The definition of unary &, [expr.unary.op]/3 (http://eel.is/c++draft/expr.unary.op#3), says that
"For purposes of pointer arithmetic ([expr.add]) and comparison ([expr.rel], [expr.eq]), an object that is not an array element whose address is taken in this way is considered to belong to an array with one element of type T."
"in this way" == "using unary &"
Is it intentional that object that is not an array element whose address was not taken using unary & is not considered to belong to an array with one element (for purposes of ...)?
For example, given a pointer to a standard-layout class object and reinterpret_cast-ing it into pointer to its first member (http://eel.is/c++draft/basic.compound#def:pointer-interconvertible), the result (the pointer to the first member) won't be a pointer to an element of an array with one element for the purposes of pointer arithmetic?

struct S { int i; } s;
int* p1 = &s.i;
int* p2 = reinterpret_cast<int*>(&s);
int* p1_ = p1 + 1; // defined behaviour
int* p2_ = p2 + 1; // undefined behaviour???

[Language Lawyer]

Even more stupid example:

int* pi = new int(0);

pi + 1; // UNDEFINED!11 Pointer was not obtained in this way!
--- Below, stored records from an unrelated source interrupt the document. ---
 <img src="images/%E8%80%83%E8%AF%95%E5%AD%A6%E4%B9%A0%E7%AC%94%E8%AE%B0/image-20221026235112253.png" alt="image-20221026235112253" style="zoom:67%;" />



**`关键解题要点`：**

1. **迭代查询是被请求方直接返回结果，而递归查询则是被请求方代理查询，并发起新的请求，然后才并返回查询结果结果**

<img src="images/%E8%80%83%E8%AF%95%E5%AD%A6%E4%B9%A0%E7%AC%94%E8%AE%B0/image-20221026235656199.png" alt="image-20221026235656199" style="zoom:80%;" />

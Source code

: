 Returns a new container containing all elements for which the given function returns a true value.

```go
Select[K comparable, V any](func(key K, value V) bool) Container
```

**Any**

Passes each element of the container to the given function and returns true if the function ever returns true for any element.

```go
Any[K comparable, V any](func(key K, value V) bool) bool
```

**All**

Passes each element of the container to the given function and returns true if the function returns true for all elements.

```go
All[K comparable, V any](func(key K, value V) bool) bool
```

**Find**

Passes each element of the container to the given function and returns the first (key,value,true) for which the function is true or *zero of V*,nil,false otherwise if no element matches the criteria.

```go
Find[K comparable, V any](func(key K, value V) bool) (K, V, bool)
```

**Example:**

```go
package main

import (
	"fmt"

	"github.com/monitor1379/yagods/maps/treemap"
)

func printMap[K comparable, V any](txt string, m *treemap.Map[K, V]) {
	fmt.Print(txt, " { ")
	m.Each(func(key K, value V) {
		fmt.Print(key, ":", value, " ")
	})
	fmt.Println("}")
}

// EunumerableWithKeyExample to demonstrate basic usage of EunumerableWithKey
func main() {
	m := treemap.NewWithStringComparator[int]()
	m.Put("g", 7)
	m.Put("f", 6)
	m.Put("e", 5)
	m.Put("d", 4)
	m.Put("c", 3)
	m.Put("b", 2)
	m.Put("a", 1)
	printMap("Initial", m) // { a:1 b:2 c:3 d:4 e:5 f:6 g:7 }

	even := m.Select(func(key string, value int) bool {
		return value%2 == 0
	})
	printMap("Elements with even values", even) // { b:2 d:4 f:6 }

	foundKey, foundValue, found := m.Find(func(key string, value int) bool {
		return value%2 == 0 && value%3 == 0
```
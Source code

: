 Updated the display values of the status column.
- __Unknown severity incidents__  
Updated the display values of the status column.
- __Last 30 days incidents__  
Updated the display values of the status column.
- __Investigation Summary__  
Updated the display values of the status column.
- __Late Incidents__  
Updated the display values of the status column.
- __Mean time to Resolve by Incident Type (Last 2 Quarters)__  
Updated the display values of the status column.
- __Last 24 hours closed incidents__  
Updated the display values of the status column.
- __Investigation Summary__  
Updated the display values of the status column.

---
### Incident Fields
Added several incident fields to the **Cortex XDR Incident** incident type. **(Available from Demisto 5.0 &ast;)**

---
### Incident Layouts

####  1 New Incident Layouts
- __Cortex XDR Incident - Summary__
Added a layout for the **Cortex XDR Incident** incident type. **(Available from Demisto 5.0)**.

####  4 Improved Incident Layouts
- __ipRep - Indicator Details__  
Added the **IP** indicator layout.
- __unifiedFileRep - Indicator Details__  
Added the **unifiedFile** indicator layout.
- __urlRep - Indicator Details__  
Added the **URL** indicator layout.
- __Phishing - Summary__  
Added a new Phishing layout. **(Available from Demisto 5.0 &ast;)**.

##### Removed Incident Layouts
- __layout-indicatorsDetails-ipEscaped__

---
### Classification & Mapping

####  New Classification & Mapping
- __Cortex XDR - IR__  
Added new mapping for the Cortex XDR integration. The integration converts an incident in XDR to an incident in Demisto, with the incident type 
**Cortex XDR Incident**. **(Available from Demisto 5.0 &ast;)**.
&*pi + 1; // OK, address is taken in this way

[Language Lawyer]

On 28/05/18 05:59, Language Lawyer wrote:
> The definition of unary &, [expr.unary.op]/3 (http://eel.is/c++draft/expr.unary.op#3), says that
> "For purposes of pointer arithmetic ([expr.add]) and comparison ([expr.rel], [expr.eq]), an object that is not an array element whose address is taken in this way is considered to belong to an array with one element of type T."
> "in this way" == "using unary &"
> Is it intentional that object that is not an array element whose address was not taken using unary & is not considered to belong to an array with one element (for purposes of ...)?

2 month and still no answer whether is it intentional, editorial issue or core issue...

[Brian Bi]

See footnote to [expr.add]/4.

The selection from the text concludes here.